2. Well-defined research project
If you do want to venture into research with an undergraduate student, and you have talked through the options very well and clearly with your student, then you may find yourself in a enjoyable position. Nothing makes me as happy as seeing how students get a first taste of research when working on their undergraduate thesis. And for some students who continue in research, they may also have forever fond memories of working on research with you for the first time in their life.
So, if your students decides to take on a research-related topic for the undergraduate thesis, then you should keep in mind that the research question should be limited. When you come fresh out of your postdoc, give your student a research topic that does not require much additional skills beyond what he/she has learned so far, and work that you could finish in about 1 month if your student has a year to work on the undergraduate thesis.
3. Consider planning
Depending on your institution, the time period available for the undergraduate thesis project ranges between a few weeks and a year. Make sure you know the requirements well before you talk with your student about your planning. Know when your student will be defending (if there is a defense), and when preliminary and final documents need to be submitted.

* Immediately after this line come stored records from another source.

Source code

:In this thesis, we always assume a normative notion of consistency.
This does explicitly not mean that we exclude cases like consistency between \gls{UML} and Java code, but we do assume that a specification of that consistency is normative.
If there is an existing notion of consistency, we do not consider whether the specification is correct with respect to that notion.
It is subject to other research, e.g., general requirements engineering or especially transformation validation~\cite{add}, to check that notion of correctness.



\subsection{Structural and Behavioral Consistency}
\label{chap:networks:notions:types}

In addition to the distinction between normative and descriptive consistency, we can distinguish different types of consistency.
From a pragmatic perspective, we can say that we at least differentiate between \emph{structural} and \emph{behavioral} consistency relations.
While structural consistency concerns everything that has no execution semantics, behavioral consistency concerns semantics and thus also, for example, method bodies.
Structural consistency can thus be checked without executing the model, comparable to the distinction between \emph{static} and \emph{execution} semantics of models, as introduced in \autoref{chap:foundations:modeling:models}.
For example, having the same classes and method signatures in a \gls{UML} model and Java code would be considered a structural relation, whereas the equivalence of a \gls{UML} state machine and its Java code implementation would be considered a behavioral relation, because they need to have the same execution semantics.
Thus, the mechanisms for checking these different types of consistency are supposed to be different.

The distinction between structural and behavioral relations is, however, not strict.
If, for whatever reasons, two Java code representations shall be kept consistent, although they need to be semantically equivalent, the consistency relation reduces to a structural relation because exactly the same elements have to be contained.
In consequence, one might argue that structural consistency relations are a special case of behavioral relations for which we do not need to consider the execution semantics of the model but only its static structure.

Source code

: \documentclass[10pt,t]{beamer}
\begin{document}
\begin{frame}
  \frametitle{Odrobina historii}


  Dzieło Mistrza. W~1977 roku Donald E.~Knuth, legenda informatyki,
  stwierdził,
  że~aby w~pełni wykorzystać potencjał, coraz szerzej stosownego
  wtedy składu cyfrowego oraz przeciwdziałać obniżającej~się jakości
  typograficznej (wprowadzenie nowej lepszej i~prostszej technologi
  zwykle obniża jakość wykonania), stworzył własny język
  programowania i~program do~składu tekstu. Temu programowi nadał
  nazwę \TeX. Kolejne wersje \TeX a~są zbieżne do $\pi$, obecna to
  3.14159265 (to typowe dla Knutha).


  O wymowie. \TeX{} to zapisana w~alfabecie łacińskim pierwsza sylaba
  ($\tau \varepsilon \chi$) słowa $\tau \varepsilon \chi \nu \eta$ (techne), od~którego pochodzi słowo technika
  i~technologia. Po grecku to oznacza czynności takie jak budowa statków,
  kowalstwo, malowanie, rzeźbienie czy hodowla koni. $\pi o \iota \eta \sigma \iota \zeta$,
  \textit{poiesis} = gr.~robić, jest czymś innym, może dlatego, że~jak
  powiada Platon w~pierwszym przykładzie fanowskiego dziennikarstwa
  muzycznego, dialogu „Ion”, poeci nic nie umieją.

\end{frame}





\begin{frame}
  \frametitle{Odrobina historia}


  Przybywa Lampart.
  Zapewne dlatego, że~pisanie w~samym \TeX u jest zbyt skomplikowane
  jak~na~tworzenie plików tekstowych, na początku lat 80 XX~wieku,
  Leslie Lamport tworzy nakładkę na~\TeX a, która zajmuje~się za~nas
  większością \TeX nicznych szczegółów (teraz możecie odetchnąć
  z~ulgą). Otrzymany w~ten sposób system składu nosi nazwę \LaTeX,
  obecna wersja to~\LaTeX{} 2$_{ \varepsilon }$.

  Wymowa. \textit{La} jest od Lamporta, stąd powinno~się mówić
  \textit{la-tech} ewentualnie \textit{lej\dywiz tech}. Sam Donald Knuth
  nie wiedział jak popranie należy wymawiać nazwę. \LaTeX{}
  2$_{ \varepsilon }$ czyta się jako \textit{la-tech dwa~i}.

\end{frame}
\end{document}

Then, invite your student to identify the required tasks during the thesis period, and to make a planning. When he/she has a draft list of tasks and planning, sit together, and discuss the options and feasibility of the planning - your student does not know how to plan research yet.
4. Start writing early
As the undergraduate thesis report may be one of the first pieces of academic writing of your student, make sure he/she starts writing early. Request document at the beginning of the second half of the time period for the research, and give constructive feedback to the work of your student and his/her writing. Of course, you should already have a good idea of the work itself (I meet weekly for 30' with my thesis students to discuss progress), but it is in writing that certain things may capture your attention, and where you may find parts of the work that need strengthening.
5. Involve students in research before the final semester
If your institution only gives one semester or quarter for the undergraduate research project, you can invite students to work with you on a research-related topic already before the final semester. For some of the more extensive projects that I have worked on with my students, I have worked with them for up to 1,5 years. I invite them to see if they are interested in research in the first place, and if so, I try to work with them for a slightly longer amount of time. My goal here is not to overload students in terms of workload, but if we want to do experimental work, for example, the time it takes to import instrumentation is often very long, so that experiments are simply not an option for a 1-semester project. If we start to work earlier, we may be able to do something fun in the lab.

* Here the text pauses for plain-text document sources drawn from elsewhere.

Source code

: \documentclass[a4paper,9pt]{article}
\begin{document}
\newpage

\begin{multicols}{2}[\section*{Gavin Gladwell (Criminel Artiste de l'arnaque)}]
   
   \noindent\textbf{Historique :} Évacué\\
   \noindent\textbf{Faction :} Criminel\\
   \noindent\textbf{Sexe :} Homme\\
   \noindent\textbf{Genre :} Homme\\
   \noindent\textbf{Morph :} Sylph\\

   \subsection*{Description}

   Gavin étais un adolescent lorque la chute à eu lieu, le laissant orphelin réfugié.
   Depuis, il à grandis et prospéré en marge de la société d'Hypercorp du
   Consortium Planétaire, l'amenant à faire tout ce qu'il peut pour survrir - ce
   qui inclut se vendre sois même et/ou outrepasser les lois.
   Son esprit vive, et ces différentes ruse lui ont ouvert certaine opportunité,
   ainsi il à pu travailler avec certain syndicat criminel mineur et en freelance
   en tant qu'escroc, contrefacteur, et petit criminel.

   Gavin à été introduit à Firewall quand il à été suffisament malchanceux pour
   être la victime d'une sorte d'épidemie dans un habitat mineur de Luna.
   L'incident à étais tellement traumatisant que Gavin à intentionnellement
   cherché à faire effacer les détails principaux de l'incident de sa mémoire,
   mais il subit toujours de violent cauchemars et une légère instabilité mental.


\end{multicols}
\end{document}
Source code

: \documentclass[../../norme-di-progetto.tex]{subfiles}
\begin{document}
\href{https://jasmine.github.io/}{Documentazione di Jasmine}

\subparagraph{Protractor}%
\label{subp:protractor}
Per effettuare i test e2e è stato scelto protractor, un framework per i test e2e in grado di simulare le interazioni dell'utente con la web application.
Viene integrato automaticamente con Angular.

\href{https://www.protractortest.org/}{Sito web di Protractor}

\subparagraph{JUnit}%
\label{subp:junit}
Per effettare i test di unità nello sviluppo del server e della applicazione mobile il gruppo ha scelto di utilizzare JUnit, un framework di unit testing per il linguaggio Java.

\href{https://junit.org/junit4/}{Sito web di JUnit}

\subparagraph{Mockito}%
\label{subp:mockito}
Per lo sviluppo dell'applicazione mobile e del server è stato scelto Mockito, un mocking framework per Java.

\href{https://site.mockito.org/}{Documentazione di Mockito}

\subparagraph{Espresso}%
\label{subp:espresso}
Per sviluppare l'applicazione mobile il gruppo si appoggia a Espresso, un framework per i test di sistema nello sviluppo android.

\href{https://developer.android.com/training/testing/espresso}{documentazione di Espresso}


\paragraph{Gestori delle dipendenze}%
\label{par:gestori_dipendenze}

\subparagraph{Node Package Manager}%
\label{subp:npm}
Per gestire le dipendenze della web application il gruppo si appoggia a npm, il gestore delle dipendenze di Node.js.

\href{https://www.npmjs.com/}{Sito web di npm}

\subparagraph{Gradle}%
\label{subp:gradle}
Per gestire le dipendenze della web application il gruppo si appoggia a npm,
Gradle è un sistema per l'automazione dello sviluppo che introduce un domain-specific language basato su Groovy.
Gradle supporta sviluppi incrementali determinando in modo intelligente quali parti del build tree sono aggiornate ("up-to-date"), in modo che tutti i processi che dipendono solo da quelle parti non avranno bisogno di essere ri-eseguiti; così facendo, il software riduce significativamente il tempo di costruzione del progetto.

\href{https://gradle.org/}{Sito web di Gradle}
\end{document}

6. Consider their career plans
I've mentioned this advice already before: always talk with your student about their interests and their career plans. Our work as university professors is not to have a battalion of minions doing our research work for us. Our work is to guide young people on their career path: finding their interest and helping them sort out what they want to do after graduation. Don't limit your possible topics to elements of your research. Try to broaden your horizon and open up to a larger variety of topics.

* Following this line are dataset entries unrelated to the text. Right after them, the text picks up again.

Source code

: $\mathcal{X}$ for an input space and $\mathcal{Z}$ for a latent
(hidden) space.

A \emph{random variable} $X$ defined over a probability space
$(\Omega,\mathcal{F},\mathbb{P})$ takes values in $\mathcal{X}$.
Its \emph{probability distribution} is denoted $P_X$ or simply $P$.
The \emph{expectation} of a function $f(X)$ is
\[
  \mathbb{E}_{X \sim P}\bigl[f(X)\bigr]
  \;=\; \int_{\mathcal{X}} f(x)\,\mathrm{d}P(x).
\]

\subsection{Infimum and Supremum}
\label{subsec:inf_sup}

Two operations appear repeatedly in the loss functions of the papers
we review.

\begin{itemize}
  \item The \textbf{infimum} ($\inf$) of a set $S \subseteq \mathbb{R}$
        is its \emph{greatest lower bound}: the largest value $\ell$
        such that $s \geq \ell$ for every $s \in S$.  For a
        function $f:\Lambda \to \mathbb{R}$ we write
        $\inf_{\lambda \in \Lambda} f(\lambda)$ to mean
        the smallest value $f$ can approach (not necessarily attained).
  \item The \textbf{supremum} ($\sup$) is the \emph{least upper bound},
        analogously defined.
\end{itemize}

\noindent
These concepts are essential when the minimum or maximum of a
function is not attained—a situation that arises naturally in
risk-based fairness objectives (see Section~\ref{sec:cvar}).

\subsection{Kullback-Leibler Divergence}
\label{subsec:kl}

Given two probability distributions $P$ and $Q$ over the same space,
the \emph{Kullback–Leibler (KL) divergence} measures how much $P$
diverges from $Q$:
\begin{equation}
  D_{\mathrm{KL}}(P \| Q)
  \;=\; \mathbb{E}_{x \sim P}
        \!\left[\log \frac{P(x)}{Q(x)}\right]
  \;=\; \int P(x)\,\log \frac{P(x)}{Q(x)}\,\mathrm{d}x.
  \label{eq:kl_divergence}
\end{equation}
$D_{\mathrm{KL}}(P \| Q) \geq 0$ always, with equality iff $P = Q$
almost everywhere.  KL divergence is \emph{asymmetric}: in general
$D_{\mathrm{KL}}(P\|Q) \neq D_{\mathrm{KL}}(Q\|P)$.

I have published with my undergraduate students: conference papers, and I have a few papers in review of which the first author is a former undergraduate student. Publishing certainly is not a must. But if your student is interested in continuing studies after the undergrad years, then why not? Again, make sure your student understands the expectation and the extra workload this implies. And on your side, make sure you understand that you will need to teach your students how to write a paper. If both are clear on the expectations, then you can discuss if you should pursue this option.